Secara etimologi, “islam” berarti selamat dan tunduk pasrah. Maka, orang-orang yang mengaku beragama Islam selayaknya menjadi penebar keselamatan bagi lainnya dengan selalu tunduk dan pasrah kepada Allah Swt. Dalam kondisi ini, Islam sebagai agama damai, tentu sangat menjunjung nilai-nilai kemanusiaan. Tak ayal, al-Qur’an menggunakan istilah yang beragam untuk orang-orang yang di luar Islam. Istilah yang digunakan oleh al-Qur’an lebih cenderung kepada perilaku yang bersangkutan bukan berdasarkan keyakinannya.

Orang-orang yang di luar Islam kadang-kadang dipanggil oleh Alquran dengan sebutan ahlul kitab, utul kitab, saudara dan lain-lain. Panggilan yang digunakan ini memiliki nuansa kemanusiaan yang diduga dapat melahirkan rasa persaudaraan, penghormatan dan toleransi yang tinggi. Sebaliknya, Alquran juga memanggil sebagian orang dengan sebutan musyrik, kafir, fasik dan munafik. Panggilan ini lebih mengarah kepada perilaku mereka yang dapat merusak tatanan kehidupan seperti melakukan intimidasi, mengadu domba, merendahkan HAM dan lain-lain.

Dalam ajaran Islam, perbedaan keyakinan belum cukup dijadikan alasan untuk melakukan perang kecuali jika mereka memerangi terlebih dahulu (Achyar Zein, 2017). Perang inipun dilakukan pada batas kewajaran yaitu setimpal dengan yang mereka lakukan bahkan dilarang keras melakukan sesuatu yang melampaui batas. Di sini, kita dapat melihat bahwa Islam itu menduduki posisi yang aman, luhur dan mulia. Amat berkebalikan dengan kafir, fasik, ataupun munafik. Maka, selayaknya orang yang memegang agama yang luhur itu, berperilaku luhur pula. Dengan cara, tidak mencemarkan nama Islam dengan tindakan-tindakan keji dan munkar.

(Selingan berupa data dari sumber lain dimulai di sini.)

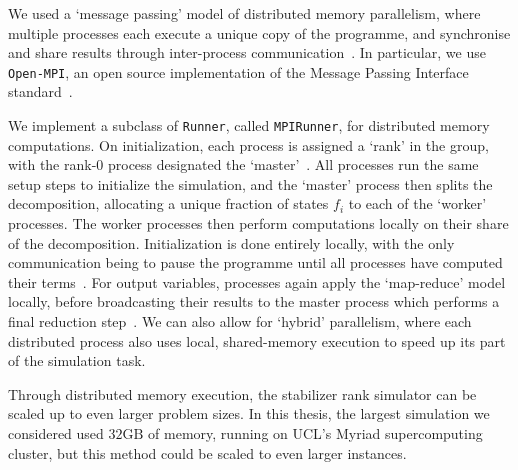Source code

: We used a `message passing' model of distributed memory parallelism, where multiple processes each execute a unique copy of the programme, and synchronise and share results through inter-process communication~\cite{Kessler2007}. In particular, we use \texttt{Open-MPI}, an open source implementation of the Message Passing Interface standard~\cite{OpenMPI,MPIForum}.\par
We implement a subclass of \texttt{Runner}, called \texttt{MPIRunner}, for distributed memory computations. On initialization, each process is assigned a `rank' in the group, with the rank-0 process designated the `master'~\cite{MPIForum}. All processes run the same setup steps to initialize the simulation, and the `master' process then splits the decomposition, allocating a unique fraction of states $f_{i}$ to each of the `worker' processes. The worker processes then perform computations locally on their share of the decomposition. Initialization is done entirely locally, with the only communication being to pause the programme until all processes have computed their terms~\cite{MPIForum}. For output variables, processes again apply the `map-reduce' model locally, before broadcasting their results to the master process which performs a final reduction step~\cite{MPIForum}. We can also allow for `hybrid' parallelism, where each distributed process also uses local, shared-memory execution to speed up its part of the simulation task.\par
Through distributed memory execution, the stabilizer rank simulator can be scaled up to even larger problem sizes. In this thesis, the largest simulation we considered used $32\mathrm{GB}$ of memory, running on UCL's Myriad supercomputing cluster, but this method could be scaled to even larger instances.
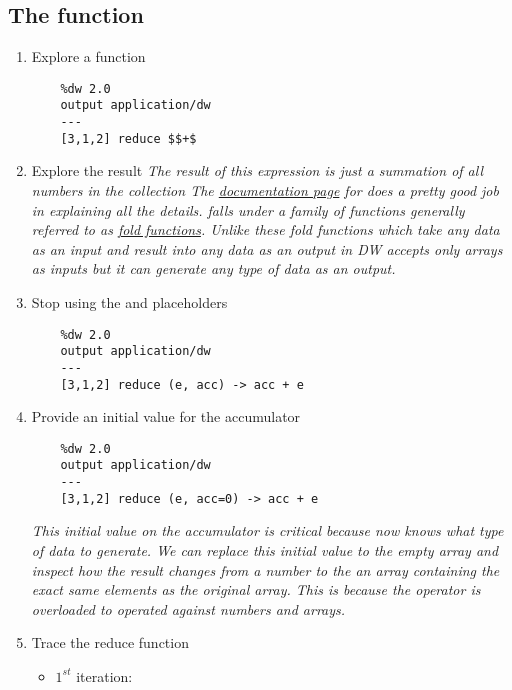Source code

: \subsection{The  function}
\begin{enumerate}[resume*]
\item Explore a  function
  \begin{lstlisting}
    %dw 2.0
    output application/dw
    ---
    [3,1,2] reduce $$+$
  \end{lstlisting}
\item Explore the result
  \newline
  \emph{
    The result of this expression is just a summation of all numbers in the collection
    \newline
    The \href{https://docs.mulesoft.com/mule-runtime/4.3/dw-core-functions-reduce}{documentation page} for  does a pretty good job in explaining all the details.
    \newline
     falls under a family of functions generally referred to as \href{https://en.wikipedia.org/wiki/Fold_(higher-order_function)}{fold functions}.  Unlike these fold functions which take any data as an input and result into any data as an output  in DW accepts only arrays as inputs but it can generate any type of data as an output.
  }
\item Stop using the \ttt{\$} and \ttt{\$\$} placeholders
  \begin{lstlisting}
    %dw 2.0
    output application/dw
    ---
    [3,1,2] reduce (e, acc) -> acc + e    
  \end{lstlisting}
\item Provide an initial value for the accumulator
  \begin{lstlisting}
    %dw 2.0
    output application/dw
    ---
    [3,1,2] reduce (e, acc=0) -> acc + e
  \end{lstlisting}
  \emph{
    This initial value on the accumulator is critical because now  knows what type of data to generate.  We can replace this initial value to the empty array and inspect how the result changes from a number to the an array containing the exact same elements as the original array.  This is because the \ttt{+} operator is overloaded to operated against numbers and arrays.
  }
\item Trace the reduce function
  \begin{itemize}
  \item $1^{st}$ iteration: 

\end{itemize}
\end{enumerate}
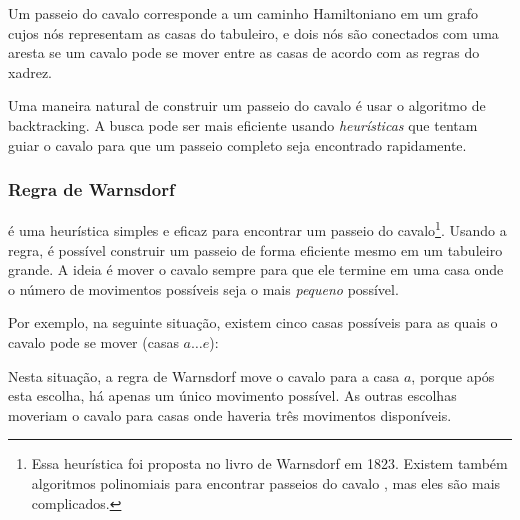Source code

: Um passeio do cavalo corresponde a um caminho Hamiltoniano em um grafo
cujos nós representam as casas do tabuleiro,
e dois nós são conectados com uma aresta se um cavalo
pode se mover entre as casas de acordo com as regras do xadrez.

Uma maneira natural de construir um passeio do cavalo é usar o algoritmo de backtracking.
A busca pode ser mais eficiente usando
\emph{heurísticas} que tentam guiar o cavalo para que
um passeio completo seja encontrado rapidamente.

\subsubsection{Regra de Warnsdorf}


 é uma heurística simples e eficaz
para encontrar um passeio do cavalo\footnote{Essa heurística foi proposta
no livro de Warnsdorf \cite{war23} em 1823. Existem
também algoritmos polinomiais para encontrar passeios do cavalo
\cite{par97}, mas eles são mais complicados.}.
Usando a regra, é possível construir um passeio de forma eficiente
mesmo em um tabuleiro grande.
A ideia é mover o cavalo sempre para que ele termine
em uma casa onde o número de movimentos possíveis seja o mais
\emph{pequeno} possível.

Por exemplo, na seguinte situação, existem cinco
casas possíveis para as quais o cavalo pode se mover (casas $a \ldots e$):
\begin{center}
\end{center}
Nesta situação, a regra de Warnsdorf move o cavalo para a casa $a$,
porque após esta escolha, há apenas um único movimento possível.
As outras escolhas moveriam o cavalo para casas onde
haveria três movimentos disponíveis.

Misalnya, menuduh seorang muslim berbeda dengan label “kafir”, sementara kita tidak mengetahui apakah memang ia benar-benar “kafir”.

Lagipula, bukankah Rasulullah pernah bersabda, bahwa ketika Beliau memohon agar tidak ada fitnah dan perbedaan di antara umatku, (tetapi) Dia tidak mengabulkannya (Shahih Muslim, 52: 2890). Inilah yang menjadi landasan, agar kita sebagai orang yang sama-sama memeluk Islam, jangan mudah melakukan klaim kebenaran dan mengkafirkan orang lain. Sebab, Al-Qur’an juga jelas menegaskan bahwa sosok itu disebut kafir bukan hanya karena berbeda pandangan keyakinan, tapi juga karena akhlaknya yang jauh dari laku terpuji. Wallahu a’lam.